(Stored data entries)
___

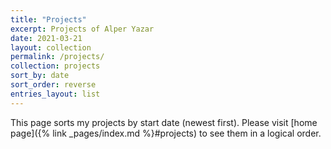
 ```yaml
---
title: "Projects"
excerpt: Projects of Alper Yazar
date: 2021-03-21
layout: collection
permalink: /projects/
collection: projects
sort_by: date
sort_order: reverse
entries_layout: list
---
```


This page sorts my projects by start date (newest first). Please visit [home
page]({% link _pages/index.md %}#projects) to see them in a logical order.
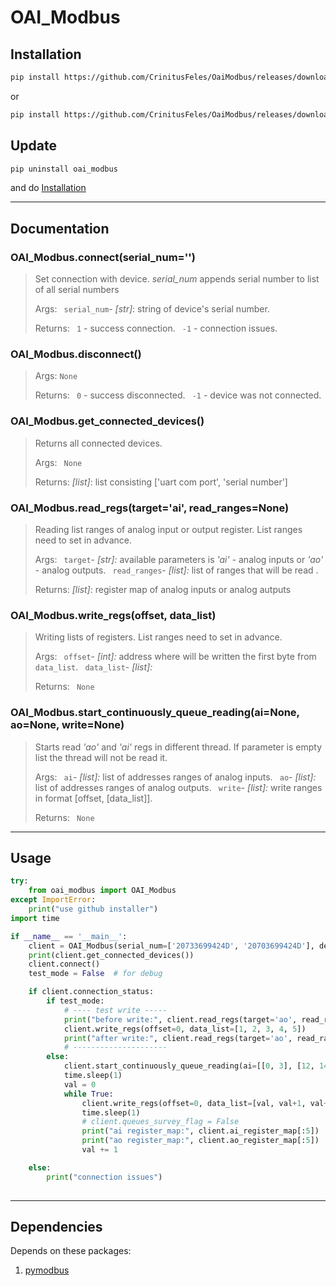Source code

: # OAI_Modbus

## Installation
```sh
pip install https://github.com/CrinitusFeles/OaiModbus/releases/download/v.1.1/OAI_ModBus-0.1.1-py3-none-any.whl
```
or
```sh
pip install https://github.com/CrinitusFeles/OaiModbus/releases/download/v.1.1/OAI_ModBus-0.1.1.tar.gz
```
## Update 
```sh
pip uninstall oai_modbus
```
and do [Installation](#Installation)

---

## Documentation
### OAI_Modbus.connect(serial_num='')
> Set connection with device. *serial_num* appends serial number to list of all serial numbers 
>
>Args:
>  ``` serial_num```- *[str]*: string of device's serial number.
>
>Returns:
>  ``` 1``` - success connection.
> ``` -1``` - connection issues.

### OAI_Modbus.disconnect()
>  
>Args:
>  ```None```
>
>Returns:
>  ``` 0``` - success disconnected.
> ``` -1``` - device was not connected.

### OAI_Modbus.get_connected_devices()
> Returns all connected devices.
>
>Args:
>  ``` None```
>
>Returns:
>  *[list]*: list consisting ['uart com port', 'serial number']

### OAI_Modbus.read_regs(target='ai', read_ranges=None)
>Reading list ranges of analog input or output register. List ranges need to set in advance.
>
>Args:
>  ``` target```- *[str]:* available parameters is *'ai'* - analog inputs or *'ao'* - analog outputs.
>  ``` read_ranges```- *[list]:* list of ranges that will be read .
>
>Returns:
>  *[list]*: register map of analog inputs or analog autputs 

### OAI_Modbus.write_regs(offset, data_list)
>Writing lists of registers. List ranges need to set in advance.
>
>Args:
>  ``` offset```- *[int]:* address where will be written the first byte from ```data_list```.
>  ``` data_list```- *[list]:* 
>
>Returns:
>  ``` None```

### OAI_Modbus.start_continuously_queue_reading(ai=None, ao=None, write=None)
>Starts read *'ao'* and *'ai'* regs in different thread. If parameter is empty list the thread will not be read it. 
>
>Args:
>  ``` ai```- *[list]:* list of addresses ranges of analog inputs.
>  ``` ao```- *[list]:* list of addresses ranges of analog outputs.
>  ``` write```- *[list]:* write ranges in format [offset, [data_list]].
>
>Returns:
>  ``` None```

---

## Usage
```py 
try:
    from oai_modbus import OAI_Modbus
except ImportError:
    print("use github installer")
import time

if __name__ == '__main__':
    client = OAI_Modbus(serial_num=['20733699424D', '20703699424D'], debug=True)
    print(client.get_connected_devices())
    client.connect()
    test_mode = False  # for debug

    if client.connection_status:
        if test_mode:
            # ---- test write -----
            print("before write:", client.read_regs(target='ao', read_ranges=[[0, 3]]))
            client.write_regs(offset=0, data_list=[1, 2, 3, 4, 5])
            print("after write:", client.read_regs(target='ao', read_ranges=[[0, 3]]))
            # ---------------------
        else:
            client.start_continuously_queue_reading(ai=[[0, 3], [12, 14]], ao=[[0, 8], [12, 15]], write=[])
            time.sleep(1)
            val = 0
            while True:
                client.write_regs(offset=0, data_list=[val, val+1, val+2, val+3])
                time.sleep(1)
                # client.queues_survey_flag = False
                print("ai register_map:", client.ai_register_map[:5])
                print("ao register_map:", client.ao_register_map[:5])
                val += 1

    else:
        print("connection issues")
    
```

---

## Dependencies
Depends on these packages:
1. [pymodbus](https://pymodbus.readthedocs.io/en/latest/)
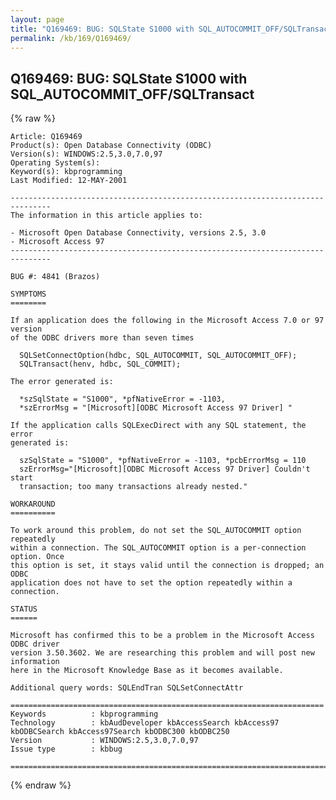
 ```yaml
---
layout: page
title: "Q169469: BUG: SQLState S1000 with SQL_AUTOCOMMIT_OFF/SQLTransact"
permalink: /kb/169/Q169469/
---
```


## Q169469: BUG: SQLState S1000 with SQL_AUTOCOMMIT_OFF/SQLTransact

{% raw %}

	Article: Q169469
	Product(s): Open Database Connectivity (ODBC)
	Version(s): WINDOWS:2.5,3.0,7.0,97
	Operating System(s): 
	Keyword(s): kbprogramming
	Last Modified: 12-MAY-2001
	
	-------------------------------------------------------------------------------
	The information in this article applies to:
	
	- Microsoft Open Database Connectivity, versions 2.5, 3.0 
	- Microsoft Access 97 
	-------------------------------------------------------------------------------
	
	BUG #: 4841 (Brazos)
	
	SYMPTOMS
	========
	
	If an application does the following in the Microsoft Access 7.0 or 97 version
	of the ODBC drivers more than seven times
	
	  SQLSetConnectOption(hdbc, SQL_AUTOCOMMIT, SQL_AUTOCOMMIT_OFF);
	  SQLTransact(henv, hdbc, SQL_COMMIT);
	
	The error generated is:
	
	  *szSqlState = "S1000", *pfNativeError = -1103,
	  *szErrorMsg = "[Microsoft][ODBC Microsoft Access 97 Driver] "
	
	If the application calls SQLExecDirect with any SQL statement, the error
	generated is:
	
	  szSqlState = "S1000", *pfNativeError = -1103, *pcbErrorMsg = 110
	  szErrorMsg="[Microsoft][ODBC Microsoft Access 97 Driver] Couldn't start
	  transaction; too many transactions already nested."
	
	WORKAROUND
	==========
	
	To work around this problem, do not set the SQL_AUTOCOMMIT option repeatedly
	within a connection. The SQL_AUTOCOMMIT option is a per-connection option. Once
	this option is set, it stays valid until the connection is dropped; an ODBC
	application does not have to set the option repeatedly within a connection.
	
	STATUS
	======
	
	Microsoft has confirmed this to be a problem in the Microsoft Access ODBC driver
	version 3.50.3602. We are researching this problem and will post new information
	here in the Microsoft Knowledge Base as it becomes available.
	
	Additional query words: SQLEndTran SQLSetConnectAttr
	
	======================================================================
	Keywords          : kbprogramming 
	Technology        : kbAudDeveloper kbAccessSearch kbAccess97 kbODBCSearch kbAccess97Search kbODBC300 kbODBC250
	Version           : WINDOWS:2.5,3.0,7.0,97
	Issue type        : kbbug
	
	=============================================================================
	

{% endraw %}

___

Leave every picture out and output the records exactly.

▸ Solution to this problem
 ```yaml
---
title: "Projects"
excerpt: Projects of Alper Yazar
date: 2021-03-21
layout: collection
permalink: /projects/
collection: projects
sort_by: date
sort_order: reverse
entries_layout: list
---
```


This page sorts my projects by start date (newest first). Please visit [home
page]({% link _pages/index.md %}#projects) to see them in a logical order.
Source code

: # OAI_Modbus

## Installation
```sh
pip install https://github.com/CrinitusFeles/OaiModbus/releases/download/v.1.1/OAI_ModBus-0.1.1-py3-none-any.whl
```
or
```sh
pip install https://github.com/CrinitusFeles/OaiModbus/releases/download/v.1.1/OAI_ModBus-0.1.1.tar.gz
```
## Update 
```sh
pip uninstall oai_modbus
```
and do [Installation](#Installation)

---

## Documentation
### OAI_Modbus.connect(serial_num='')
> Set connection with device. *serial_num* appends serial number to list of all serial numbers 
>
>Args:
>  ``` serial_num```- *[str]*: string of device's serial number.
>
>Returns:
>  ``` 1``` - success connection.
> ``` -1``` - connection issues.

### OAI_Modbus.disconnect()
>  
>Args:
>  ```None```
>
>Returns:
>  ``` 0``` - success disconnected.
> ``` -1``` - device was not connected.

### OAI_Modbus.get_connected_devices()
> Returns all connected devices.
>
>Args:
>  ``` None```
>
>Returns:
>  *[list]*: list consisting ['uart com port', 'serial number']

### OAI_Modbus.read_regs(target='ai', read_ranges=None)
>Reading list ranges of analog input or output register. List ranges need to set in advance.
>
>Args:
>  ``` target```- *[str]:* available parameters is *'ai'* - analog inputs or *'ao'* - analog outputs.
>  ``` read_ranges```- *[list]:* list of ranges that will be read .
>
>Returns:
>  *[list]*: register map of analog inputs or analog autputs 

### OAI_Modbus.write_regs(offset, data_list)
>Writing lists of registers. List ranges need to set in advance.
>
>Args:
>  ``` offset```- *[int]:* address where will be written the first byte from ```data_list```.
>  ``` data_list```- *[list]:* 
>
>Returns:
>  ``` None```

### OAI_Modbus.start_continuously_queue_reading(ai=None, ao=None, write=None)
>Starts read *'ao'* and *'ai'* regs in different thread. If parameter is empty list the thread will not be read it. 
>
>Args:
>  ``` ai```- *[list]:* list of addresses ranges of analog inputs.
>  ``` ao```- *[list]:* list of addresses ranges of analog outputs.
>  ``` write```- *[list]:* write ranges in format [offset, [data_list]].
>
>Returns:
>  ``` None```

---

## Usage
```py 
try:
    from oai_modbus import OAI_Modbus
except ImportError:
    print("use github installer")
import time

if __name__ == '__main__':
    client = OAI_Modbus(serial_num=['20733699424D', '20703699424D'], debug=True)
    print(client.get_connected_devices())
    client.connect()
    test_mode = False  # for debug

    if client.connection_status:
        if test_mode:
            # ---- test write -----
            print("before write:", client.read_regs(target='ao', read_ranges=[[0, 3]]))
            client.write_regs(offset=0, data_list=[1, 2, 3, 4, 5])
            print("after write:", client.read_regs(target='ao', read_ranges=[[0, 3]]))
            # ---------------------
        else:
            client.start_continuously_queue_reading(ai=[[0, 3], [12, 14]], ao=[[0, 8], [12, 15]], write=[])
            time.sleep(1)
            val = 0
            while True:
                client.write_regs(offset=0, data_list=[val, val+1, val+2, val+3])
                time.sleep(1)
                # client.queues_survey_flag = False
                print("ai register_map:", client.ai_register_map[:5])
                print("ao register_map:", client.ao_register_map[:5])
                val += 1

    else:
        print("connection issues")
    
```

---

## Dependencies
Depends on these packages:
1. [pymodbus](https://pymodbus.readthedocs.io/en/latest/)
 ```yaml
---
layout: page
title: "Q169469: BUG: SQLState S1000 with SQL_AUTOCOMMIT_OFF/SQLTransact"
permalink: /kb/169/Q169469/
---
```


## Q169469: BUG: SQLState S1000 with SQL_AUTOCOMMIT_OFF/SQLTransact

{% raw %}

	Article: Q169469
	Product(s): Open Database Connectivity (ODBC)
	Version(s): WINDOWS:2.5,3.0,7.0,97
	Operating System(s): 
	Keyword(s): kbprogramming
	Last Modified: 12-MAY-2001
	
	-------------------------------------------------------------------------------
	The information in this article applies to:
	
	- Microsoft Open Database Connectivity, versions 2.5, 3.0 
	- Microsoft Access 97 
	-------------------------------------------------------------------------------
	
	BUG #: 4841 (Brazos)
	
	SYMPTOMS
	========
	
	If an application does the following in the Microsoft Access 7.0 or 97 version
	of the ODBC drivers more than seven times
	
	  SQLSetConnectOption(hdbc, SQL_AUTOCOMMIT, SQL_AUTOCOMMIT_OFF);
	  SQLTransact(henv, hdbc, SQL_COMMIT);
	
	The error generated is:
	
	  *szSqlState = "S1000", *pfNativeError = -1103,
	  *szErrorMsg = "[Microsoft][ODBC Microsoft Access 97 Driver] "
	
	If the application calls SQLExecDirect with any SQL statement, the error
	generated is:
	
	  szSqlState = "S1000", *pfNativeError = -1103, *pcbErrorMsg = 110
	  szErrorMsg="[Microsoft][ODBC Microsoft Access 97 Driver] Couldn't start
	  transaction; too many transactions already nested."
	
	WORKAROUND
	==========
	
	To work around this problem, do not set the SQL_AUTOCOMMIT option repeatedly
	within a connection. The SQL_AUTOCOMMIT option is a per-connection option. Once
	this option is set, it stays valid until the connection is dropped; an ODBC
	application does not have to set the option repeatedly within a connection.
	
	STATUS
	======
	
	Microsoft has confirmed this to be a problem in the Microsoft Access ODBC driver
	version 3.50.3602. We are researching this problem and will post new information
	here in the Microsoft Knowledge Base as it becomes available.
	
	Additional query words: SQLEndTran SQLSetConnectAttr
	
	======================================================================
	Keywords          : kbprogramming 
	Technology        : kbAudDeveloper kbAccessSearch kbAccess97 kbODBCSearch kbAccess97Search kbODBC300 kbODBC250
	Version           : WINDOWS:2.5,3.0,7.0,97
	Issue type        : kbbug
	
	=============================================================================
	

{% endraw %}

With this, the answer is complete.